Encode ordinal categorical

  • OrdinalEncoder is very confusing (so don’t worry if you don’t get it… it’s confusing)
  • Make sure you input a list of lists
import pandas as pd
import numpy as np
from sklearn.preprocessing import OrdinalEncoder

Create data

d = {'rating': ["first", "second", "third", "first", "second", "second"]}
df = pd.DataFrame(d)
df

rating
0 first
1 second
2 third
3 first
4 second
5 second

Initialise transformer

Read carefully.

list : categories[i] holds the categories expected in the ith column. The passed categories should not mix strings and numeric values, and should be sorted in case of numeric values.
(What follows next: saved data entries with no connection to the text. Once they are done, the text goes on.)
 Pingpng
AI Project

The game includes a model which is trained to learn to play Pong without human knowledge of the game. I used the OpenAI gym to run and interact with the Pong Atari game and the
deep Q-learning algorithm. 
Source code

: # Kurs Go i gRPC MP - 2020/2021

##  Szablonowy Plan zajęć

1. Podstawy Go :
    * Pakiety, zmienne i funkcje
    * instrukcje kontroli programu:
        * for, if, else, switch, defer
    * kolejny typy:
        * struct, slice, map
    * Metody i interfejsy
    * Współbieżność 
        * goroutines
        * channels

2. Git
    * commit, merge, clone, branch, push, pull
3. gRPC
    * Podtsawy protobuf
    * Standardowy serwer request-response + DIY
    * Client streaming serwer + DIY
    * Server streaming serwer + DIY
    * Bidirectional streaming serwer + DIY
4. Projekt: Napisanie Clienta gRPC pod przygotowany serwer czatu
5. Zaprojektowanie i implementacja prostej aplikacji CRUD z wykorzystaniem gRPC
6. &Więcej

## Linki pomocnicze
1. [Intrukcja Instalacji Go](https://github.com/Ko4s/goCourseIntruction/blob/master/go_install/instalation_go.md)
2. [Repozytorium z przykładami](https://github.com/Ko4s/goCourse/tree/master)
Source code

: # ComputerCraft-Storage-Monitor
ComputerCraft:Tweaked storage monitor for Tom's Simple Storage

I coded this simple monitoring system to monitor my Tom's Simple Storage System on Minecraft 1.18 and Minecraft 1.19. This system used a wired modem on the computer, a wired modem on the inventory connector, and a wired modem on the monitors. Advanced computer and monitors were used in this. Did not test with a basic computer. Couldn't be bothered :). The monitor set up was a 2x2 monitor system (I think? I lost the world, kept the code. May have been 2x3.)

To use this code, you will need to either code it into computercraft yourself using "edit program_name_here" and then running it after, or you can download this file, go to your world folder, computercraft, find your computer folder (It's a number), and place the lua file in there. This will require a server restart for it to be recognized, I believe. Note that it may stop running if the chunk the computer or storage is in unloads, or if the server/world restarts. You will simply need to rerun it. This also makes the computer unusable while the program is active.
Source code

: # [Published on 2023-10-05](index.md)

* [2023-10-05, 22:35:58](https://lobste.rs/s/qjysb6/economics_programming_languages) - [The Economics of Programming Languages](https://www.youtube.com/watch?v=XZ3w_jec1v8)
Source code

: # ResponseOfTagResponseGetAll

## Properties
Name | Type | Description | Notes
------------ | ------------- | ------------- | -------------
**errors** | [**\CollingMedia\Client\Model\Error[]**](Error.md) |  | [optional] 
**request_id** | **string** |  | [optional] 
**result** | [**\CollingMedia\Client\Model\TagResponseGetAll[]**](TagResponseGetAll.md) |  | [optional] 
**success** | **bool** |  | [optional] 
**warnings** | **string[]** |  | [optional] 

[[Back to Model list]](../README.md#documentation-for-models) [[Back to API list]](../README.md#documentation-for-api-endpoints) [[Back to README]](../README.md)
categories is a list with each list having the expected categories in the ith column. In other words categories = [mapping_col_1{}, mapping_col_2{}, ... ]

My god this is confusing.

# WRONG: categories = ["first", "second", "third"] # first = 0, second = 1, third = 2
categories = [["first", "second", "third"]] # NOTE: LIST OF LIST!!! 
ordinal_encoder = OrdinalEncoder(categories)

Fit transformer

X = df['rating'].to_numpy().reshape(-1,1)
ordinal_encoder.fit(X)
OrdinalEncoder(categories=[['first', 'second', 'third']],
               dtype=<class 'numpy.float64'>)

Apply transformer

ordinal_encoder.transform(X)
array([[0.],
       [1.],
       [2.],
       [0.],
       [1.],
       [1.]])

Get back labels from integers

ordinal_encoder.inverse_transform(ordinal_encoder.transform(X))
array([['first'],
       ['second'],
       ['third'],
       ['first'],
       ['second'],
       ['second']], dtype=object)
categories = [["bad", "good", "neutral"]] 
enc = OrdinalEncoder(categories=categories)
X = np.array(["bad", "good", "neutral"]).reshape(-1,1)
enc.fit(X)
OrdinalEncoder(categories=[['bad', 'good', 'neutral']],
               dtype=<class 'numpy.float64'>)
enc.fit_transform(X)
array([[0.],
       [1.],
       [2.]])